At least 40 different businesses were present for the fair, most of them based in the Richmond area.
“(The fair is) really an opportunity for students who are graduating maybe to look for that first job, but at the same time students who are not graduating to find something part time for the summer, or internship, or something that can help build their experience,” said Brian Nicholas, career center communications coordinator.
Each business and organization present was looking for people to hire, and he even saw one business do on-the-spot interviews with some students, Nicholas said.
“It’s been pretty successful today,” Nicholas said. “One of the things we like about it, is it’s kind of our most diverse fair we have in terms of employers.”
Nicholas said all the opportunities presented at the fair are also posted on the HireVCURams job search website.
“Our number one goal is for the students to come and learn a little bit more about what they want to do … just come and enjoy themselves and hopefully find something,” Nicholas said.
Among job and internship opportunities, job advice and paper to print resumes were also offered. Gala Jackson, owner and senior consultant of InterviewSnob, on Sunday held a two-hour workshop with about 30 students to prepare for the fair.
“InterviewSnob is a consulting boutique that is 100 percent virtual but based in Atlanta,” Jackson said. “We work with millennials and recent college graduates to help them land the jobs.”
InterviewSnob has helped people with resumes, cover letters, LinkedIn profiles, salary negotiations and interviewing techniques for the last three years, Jackson said.

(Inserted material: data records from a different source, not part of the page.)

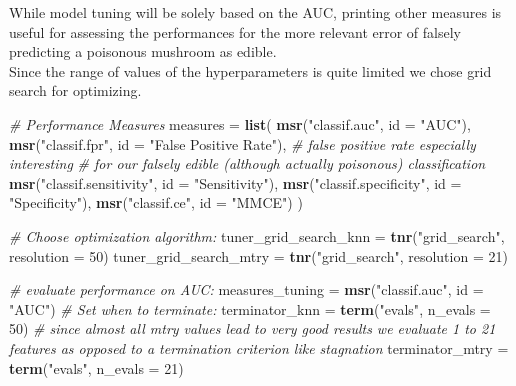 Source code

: \documentclass[
]{article}
\newenvironment{Shaded}{\begin{snugshade}}{\end{snugshade}}
\newcommand{\CommentTok}[1]{\textcolor[rgb]{0.56,0.35,0.01}{\textit{#1}}}
\newcommand{\DataTypeTok}[1]{\textcolor[rgb]{0.13,0.29,0.53}{#1}}
\newcommand{\DecValTok}[1]{\textcolor[rgb]{0.00,0.00,0.81}{#1}}
\newcommand{\KeywordTok}[1]{\textcolor[rgb]{0.13,0.29,0.53}{\textbf{#1}}}
\newcommand{\NormalTok}[1]{#1}
\newcommand{\StringTok}[1]{\textcolor[rgb]{0.31,0.60,0.02}{#1}}
\begin{document}
While model tuning will be solely based on the AUC, printing other
measures is useful for assessing the performances for the more relevant
error of falsely predicting a poisonous mushroom as edible.\\
Since the range of values of the hyperparameters is quite limited we
chose grid search for optimizing.

\begin{Shaded}
\begin{Highlighting}[]
\CommentTok{# Performance Measures }
\NormalTok{measures =}\StringTok{ }\KeywordTok{list}\NormalTok{(}
  \KeywordTok{msr}\NormalTok{(}\StringTok{"classif.auc"}\NormalTok{,}
      \DataTypeTok{id =} \StringTok{"AUC"}\NormalTok{),}
  \KeywordTok{msr}\NormalTok{(}\StringTok{"classif.fpr"}\NormalTok{,}
      \DataTypeTok{id =} \StringTok{"False Positive Rate"}\NormalTok{), }\CommentTok{# false positive rate especially interesting}
  \CommentTok{# for our falsely edible (although actually poisonous) classification}
  \KeywordTok{msr}\NormalTok{(}\StringTok{"classif.sensitivity"}\NormalTok{,}
      \DataTypeTok{id =} \StringTok{"Sensitivity"}\NormalTok{),}
  \KeywordTok{msr}\NormalTok{(}\StringTok{"classif.specificity"}\NormalTok{,}
      \DataTypeTok{id =} \StringTok{"Specificity"}\NormalTok{),}
  \KeywordTok{msr}\NormalTok{(}\StringTok{"classif.ce"}\NormalTok{, }
      \DataTypeTok{id =} \StringTok{"MMCE"}\NormalTok{)}
\NormalTok{)}

\CommentTok{# Choose optimization algorithm:}
\NormalTok{tuner_grid_search_knn =}\StringTok{ }\KeywordTok{tnr}\NormalTok{(}\StringTok{"grid_search"}\NormalTok{, }\DataTypeTok{resolution =} \DecValTok{50}\NormalTok{)}
\NormalTok{tuner_grid_search_mtry =}\StringTok{ }\KeywordTok{tnr}\NormalTok{(}\StringTok{"grid_search"}\NormalTok{, }\DataTypeTok{resolution =} \DecValTok{21}\NormalTok{)}

\CommentTok{# evaluate performance on AUC:}
\NormalTok{measures_tuning =}\StringTok{ }\KeywordTok{msr}\NormalTok{(}\StringTok{"classif.auc"}\NormalTok{, }\DataTypeTok{id =} \StringTok{"AUC"}\NormalTok{)}
\CommentTok{# Set when to terminate:}
\NormalTok{terminator_knn =}\StringTok{ }\KeywordTok{term}\NormalTok{(}\StringTok{"evals"}\NormalTok{, }\DataTypeTok{n_evals =} \DecValTok{50}\NormalTok{)}
\CommentTok{# since almost all mtry values lead to very good results we evaluate 1 to 21 features as opposed to a termination criterion like stagnation}
\NormalTok{terminator_mtry =}\StringTok{ }\KeywordTok{term}\NormalTok{(}\StringTok{"evals"}\NormalTok{, }\DataTypeTok{n_evals =} \DecValTok{21}\NormalTok{)  }
\end{Highlighting}
\end{Shaded}
\end{document}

Jackson encouraged students to look at her website, Interviewsnob.com, and landthejob.tumblr.com for tips and advice.
“The best advice I can offer to a senior who’s graduating in May is networking,” Jackson said. “Get on LinkedIn and talk to professors about potential contacts that they have or ask parents friends and let them know what companies you’re looking for, what types of jobs (you want), and network.”
Senior biology major Tugce Karageyer attended the fair after hearing about it through an email he received from the career center.
“A lot of this seems business-based,” Karageyer said. “I’ve only found two places that kind of correlate to biology majors.”
Jessica Luck, a sophomore criminal justice major, also expressed some disappointment in opportunities for undergrads at the fair.
“I was trying to find internships, but I think this is mostly based around people who are about to graduate,” Luck said.
Luck said she wanted to attend the fair to search for job opportunities before she was a junior or senior.